Content starts
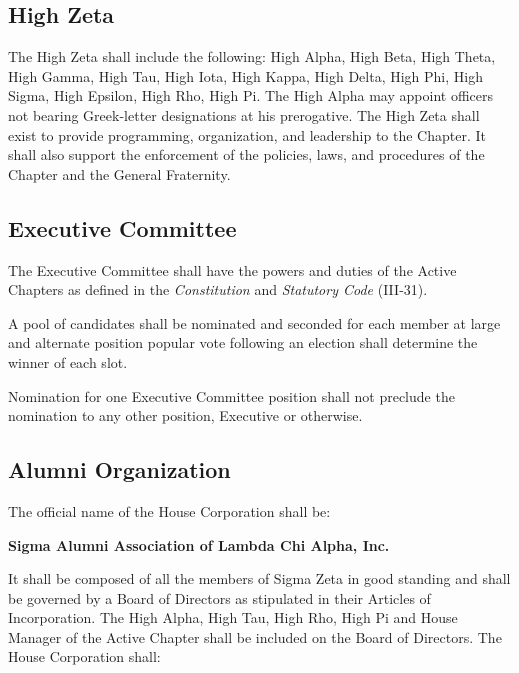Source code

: \documentclass{article}
\begin{document}
\subsection{High Zeta}

The High Zeta shall include the following: High Alpha, High Beta, High Theta,
High Gamma, High Tau, High Iota, High Kappa, High Delta, High Phi, High Sigma,
High Epsilon, High Rho, High Pi. The High Alpha may appoint officers not bearing
Greek-letter designations at his prerogative. The High Zeta shall exist to
provide programming, organization, and leadership to the Chapter. It shall also
support the enforcement of the policies, laws, and procedures of the Chapter and
the General Fraternity.

\subsection{Executive Committee}

The Executive Committee shall have the powers and duties of the Active Chapters
as defined in the \emph{Constitution} and \emph{Statutory Code} (III‑31).

\begin{subsubsectionList}
  \item A pool of candidates shall be nominated and seconded for each member at
  large and alternate position popular vote following an election shall
  determine the winner of each slot.

  \item Nomination for one Executive Committee position shall not preclude the
  nomination to any other position, Executive or otherwise.
\end{subsubsectionList}

\subsection{Alumni Organization}

The official name of the House Corporation shall be:

\vspace*{-\baselineskip}
{\centering \textbf{Sigma Alumni Association of Lambda Chi Alpha, Inc.}\par}

It shall be composed of all the members of Sigma Zeta in good standing and shall
be governed by a Board of Directors as stipulated in their Articles of
Incorporation. The High Alpha, High Tau, High Rho, High Pi and House Manager of
the Active Chapter shall be included on the Board of Directors. The House
Corporation shall:
\end{document}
Content ends
**Task description:** Work out how many lines in the material contain the string "begin", then write that number and nothing more.

**Response area:** 2